Building a Voice Assistant with LLM

Sep 28, 2024

Lecture Notes: Creating a Voice Assistant Using a Large Language Model

Introduction

  • Demonstration of creating a voice assistant using a large language model.
  • Example of a customer placing an order from an Indian menu.

Order Process Overview

  • Customer interacts through voice.
  • Voice input converted to text using Faster Whisper model.
  • Order example: "One Idly and one Coke."
  • Total cost calculated and displayed.

Faster Whisper Model

  • Faster Whisper is a reimplementation of OpenAI's Whisper model.
  • Advantages:
    • Up to 4 times faster than OpenAI Whisper.
    • Uses less memory.
    • Improved efficiency with 8-bit quantization on CPU/GPU.
  • Recommended for better performance over standard Whisper.

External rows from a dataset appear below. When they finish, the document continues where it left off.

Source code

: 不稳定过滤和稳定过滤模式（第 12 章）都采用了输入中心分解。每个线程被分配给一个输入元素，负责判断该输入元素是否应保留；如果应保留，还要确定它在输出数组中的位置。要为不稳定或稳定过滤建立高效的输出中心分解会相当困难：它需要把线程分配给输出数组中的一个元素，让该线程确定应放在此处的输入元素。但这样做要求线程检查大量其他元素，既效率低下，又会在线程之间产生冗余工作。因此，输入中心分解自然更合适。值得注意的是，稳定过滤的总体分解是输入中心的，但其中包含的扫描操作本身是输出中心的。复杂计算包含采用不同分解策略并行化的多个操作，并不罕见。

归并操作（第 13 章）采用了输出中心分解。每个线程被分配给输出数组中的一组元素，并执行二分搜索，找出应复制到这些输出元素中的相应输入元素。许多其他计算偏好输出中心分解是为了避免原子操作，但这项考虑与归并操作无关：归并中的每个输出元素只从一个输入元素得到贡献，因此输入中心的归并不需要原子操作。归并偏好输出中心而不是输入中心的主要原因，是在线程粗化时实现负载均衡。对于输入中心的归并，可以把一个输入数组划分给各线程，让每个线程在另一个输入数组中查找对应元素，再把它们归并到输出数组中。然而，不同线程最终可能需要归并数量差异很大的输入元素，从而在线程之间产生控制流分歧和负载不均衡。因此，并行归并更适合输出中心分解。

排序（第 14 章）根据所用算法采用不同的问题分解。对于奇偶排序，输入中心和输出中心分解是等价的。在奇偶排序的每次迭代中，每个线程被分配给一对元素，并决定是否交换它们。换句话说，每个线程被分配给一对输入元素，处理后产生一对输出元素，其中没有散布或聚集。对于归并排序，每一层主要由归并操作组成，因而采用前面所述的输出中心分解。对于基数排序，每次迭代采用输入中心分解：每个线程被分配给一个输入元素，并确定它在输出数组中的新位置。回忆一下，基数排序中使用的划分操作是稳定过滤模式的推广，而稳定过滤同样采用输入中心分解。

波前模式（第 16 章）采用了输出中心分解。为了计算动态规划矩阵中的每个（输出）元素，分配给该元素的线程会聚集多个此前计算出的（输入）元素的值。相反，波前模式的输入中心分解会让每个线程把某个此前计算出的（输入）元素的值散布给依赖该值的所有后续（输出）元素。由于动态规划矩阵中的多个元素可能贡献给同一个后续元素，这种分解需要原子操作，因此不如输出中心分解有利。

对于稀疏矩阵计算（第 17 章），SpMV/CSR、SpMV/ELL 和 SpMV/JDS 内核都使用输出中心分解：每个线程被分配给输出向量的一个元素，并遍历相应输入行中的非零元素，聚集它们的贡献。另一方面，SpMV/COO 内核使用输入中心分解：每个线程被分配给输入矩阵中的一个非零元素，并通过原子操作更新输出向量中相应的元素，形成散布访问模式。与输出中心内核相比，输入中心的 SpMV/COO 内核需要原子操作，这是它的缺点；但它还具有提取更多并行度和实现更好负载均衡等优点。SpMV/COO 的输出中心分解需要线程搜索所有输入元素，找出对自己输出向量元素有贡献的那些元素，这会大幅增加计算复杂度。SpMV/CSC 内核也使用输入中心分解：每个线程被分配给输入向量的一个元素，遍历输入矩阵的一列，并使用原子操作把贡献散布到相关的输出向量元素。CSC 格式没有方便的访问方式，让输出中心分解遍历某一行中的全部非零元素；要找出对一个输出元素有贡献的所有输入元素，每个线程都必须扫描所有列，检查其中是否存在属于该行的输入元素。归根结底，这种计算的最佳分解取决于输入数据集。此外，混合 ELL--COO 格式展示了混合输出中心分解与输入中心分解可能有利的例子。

Requirements for Installation

  • Python version 3.8 or greater required.
  • For GPU users, install Nvidia CUDA toolkit (includes necessary packages).
  • Installation command for CPU users: pip install faster-whisper.

RAG Pipeline Overview

  • RAG (Retrieval-Augmented Generation) processes the converted text for order.
  • Textual data includes restaurant menu and beverage information.
  • Data is converted into chunks and embeddings, saved to Quadrant DB.

Example Process

  • Customer requests a beverage (e.g., Pepsi).
  • Text processed to fetch relevant chunks from the database.
  • Retrieved data processed by a large language model (LLM).

Text-to-Speech Conversion

  • Uses the gTTS (Google Text-to-Speech) package for voice output.
  • Example usage of gTTS: gTTS('Hello').save('hello.mp3').

Maintaining Chat Memory

  • Chat memory retains user interaction history.
  • Implements Llama Index Chat Memory Buffer to avoid repetitive queries.
  • Ensures conversational context is maintained across multiple requests.

Application Structure

  • Main application consists of three files:
    1. app.py - Starting point of the application.
    2. voice_service.py - Manages text-to-speech functionality.
    3. rag_module.py - Contains the RAG implementation and configuration.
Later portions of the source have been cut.